Implicit in the concept of assumption of risk is some notion of choice. At least in the third-party consensual surveillance cases, which first incorporated risk analysis into Fourth Amendment doctrine, the defendant presumably had exercised some discretion in deciding who should enjoy his confidential communications. By contrast here, unless a person is prepared to forgo use of what for many has become a personal or professional necessity, he cannot help but accept the risk of surveillance.  It is idle to speak of “assuming” risks in contexts where, as a practical matter, individuals have no realistic alternative.

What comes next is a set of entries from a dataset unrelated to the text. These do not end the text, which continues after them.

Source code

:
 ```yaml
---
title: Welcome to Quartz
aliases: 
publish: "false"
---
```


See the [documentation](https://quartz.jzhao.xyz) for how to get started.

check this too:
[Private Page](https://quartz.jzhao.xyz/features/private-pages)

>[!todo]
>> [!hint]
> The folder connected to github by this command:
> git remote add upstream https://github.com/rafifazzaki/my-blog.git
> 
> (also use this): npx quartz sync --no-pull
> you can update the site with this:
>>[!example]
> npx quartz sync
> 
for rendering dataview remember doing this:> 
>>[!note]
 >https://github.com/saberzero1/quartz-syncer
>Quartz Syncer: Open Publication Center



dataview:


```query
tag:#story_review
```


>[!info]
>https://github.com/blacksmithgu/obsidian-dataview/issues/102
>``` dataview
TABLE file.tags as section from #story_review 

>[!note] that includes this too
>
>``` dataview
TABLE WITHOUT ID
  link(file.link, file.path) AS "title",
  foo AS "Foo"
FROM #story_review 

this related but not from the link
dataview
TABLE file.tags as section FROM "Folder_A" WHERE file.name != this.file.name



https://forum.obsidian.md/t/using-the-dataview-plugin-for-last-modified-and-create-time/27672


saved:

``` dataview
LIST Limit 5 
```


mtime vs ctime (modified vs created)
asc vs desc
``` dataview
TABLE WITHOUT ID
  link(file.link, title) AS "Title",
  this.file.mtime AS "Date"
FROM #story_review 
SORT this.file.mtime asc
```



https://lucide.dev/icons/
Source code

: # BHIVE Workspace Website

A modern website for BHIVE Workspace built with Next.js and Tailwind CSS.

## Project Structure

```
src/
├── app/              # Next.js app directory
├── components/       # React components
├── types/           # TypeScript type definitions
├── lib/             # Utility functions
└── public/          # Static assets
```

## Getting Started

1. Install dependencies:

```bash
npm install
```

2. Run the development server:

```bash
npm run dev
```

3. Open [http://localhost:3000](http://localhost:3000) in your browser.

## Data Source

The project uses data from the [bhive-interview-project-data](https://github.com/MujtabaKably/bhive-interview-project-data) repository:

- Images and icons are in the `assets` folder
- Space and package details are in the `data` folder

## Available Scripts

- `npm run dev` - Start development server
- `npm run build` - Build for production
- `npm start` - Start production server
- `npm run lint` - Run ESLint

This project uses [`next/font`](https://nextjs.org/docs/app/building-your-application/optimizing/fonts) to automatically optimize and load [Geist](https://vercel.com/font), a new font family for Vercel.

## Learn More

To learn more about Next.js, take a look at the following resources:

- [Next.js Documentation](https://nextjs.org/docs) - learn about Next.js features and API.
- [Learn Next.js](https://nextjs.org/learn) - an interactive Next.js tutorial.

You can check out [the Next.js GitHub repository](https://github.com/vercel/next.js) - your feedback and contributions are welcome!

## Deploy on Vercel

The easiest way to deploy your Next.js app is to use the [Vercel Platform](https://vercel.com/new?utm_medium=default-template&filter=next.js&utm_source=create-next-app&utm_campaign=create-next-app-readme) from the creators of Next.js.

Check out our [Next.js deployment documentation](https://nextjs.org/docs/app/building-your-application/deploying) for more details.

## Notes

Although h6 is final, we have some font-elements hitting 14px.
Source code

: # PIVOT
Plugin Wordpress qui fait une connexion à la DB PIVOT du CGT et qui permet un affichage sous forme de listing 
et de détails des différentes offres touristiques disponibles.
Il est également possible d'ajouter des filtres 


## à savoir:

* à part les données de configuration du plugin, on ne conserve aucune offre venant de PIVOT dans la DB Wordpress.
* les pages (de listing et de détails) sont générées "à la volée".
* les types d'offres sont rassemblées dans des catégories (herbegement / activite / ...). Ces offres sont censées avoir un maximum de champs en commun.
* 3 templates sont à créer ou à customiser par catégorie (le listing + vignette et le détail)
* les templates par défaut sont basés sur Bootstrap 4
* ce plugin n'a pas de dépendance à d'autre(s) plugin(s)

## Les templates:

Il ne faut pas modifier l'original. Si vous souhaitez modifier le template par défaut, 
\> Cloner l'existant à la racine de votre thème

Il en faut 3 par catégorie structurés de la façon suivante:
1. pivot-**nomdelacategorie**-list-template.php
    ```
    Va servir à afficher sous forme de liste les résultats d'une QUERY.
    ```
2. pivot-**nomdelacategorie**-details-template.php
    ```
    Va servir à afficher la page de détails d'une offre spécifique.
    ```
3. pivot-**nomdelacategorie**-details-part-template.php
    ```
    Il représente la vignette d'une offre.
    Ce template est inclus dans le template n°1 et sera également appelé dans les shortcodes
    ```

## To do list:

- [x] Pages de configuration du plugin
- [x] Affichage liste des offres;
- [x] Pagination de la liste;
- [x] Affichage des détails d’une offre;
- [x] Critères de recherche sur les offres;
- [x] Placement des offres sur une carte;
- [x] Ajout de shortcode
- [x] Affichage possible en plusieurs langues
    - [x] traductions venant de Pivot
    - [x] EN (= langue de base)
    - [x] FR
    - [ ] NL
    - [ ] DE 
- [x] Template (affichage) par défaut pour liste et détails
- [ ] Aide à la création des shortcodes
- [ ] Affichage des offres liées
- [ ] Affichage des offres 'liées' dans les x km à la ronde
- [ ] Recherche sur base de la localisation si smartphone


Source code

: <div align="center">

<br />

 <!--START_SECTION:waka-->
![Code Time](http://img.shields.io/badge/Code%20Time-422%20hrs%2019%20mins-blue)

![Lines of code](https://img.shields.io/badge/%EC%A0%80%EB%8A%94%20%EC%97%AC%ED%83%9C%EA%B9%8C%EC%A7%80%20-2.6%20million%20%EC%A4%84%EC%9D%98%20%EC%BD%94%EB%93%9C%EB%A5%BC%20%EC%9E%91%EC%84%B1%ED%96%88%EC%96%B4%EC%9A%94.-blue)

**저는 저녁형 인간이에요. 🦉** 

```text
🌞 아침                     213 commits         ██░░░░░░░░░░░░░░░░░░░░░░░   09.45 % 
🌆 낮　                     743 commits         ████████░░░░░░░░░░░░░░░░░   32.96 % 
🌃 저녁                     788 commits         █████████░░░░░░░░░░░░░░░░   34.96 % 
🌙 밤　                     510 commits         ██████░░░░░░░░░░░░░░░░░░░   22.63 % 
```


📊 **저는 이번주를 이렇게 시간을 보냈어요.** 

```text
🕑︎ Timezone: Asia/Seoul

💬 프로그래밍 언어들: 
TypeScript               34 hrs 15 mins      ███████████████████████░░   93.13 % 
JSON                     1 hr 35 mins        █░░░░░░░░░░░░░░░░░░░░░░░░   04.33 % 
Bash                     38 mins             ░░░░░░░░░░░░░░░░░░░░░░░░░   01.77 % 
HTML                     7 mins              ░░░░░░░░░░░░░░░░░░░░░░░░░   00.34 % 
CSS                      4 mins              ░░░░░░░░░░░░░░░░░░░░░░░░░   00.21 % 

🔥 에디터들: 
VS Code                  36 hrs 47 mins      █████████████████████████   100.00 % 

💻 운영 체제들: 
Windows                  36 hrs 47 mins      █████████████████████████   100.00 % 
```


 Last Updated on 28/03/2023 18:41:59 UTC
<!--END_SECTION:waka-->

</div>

No doubt Meister’s actions fall under the category of being a “conscious choice”–he physically took his computer to a repair store and asked them to transfer the data.  But it is not hard to tweak the facts a bit and make the case more like the scenario described by the Smith v. Maryland dissenters.  What if Meister’s data had been corrupted, and so he sent his data electronically to a company to fix it?  Probably still a conscious choice.  What if he stored it in the cloud, and one of the data storage units in the cloud had become damaged, and a technician (without Meister’s knowledge) had to transfer the data from one storage unit to another?  Probably not a conscious choice.  Of course, under current Fourth Amendment law, the mere storing of the data in the cloud would trigger the third party doctrine.  But as the courts are revising the third party doctrine to exclude data that is automatically stored or transferred by third party actors, they will need to refine exactly when (if ever) repair and maintenance of that data might re-invoke the doctrine.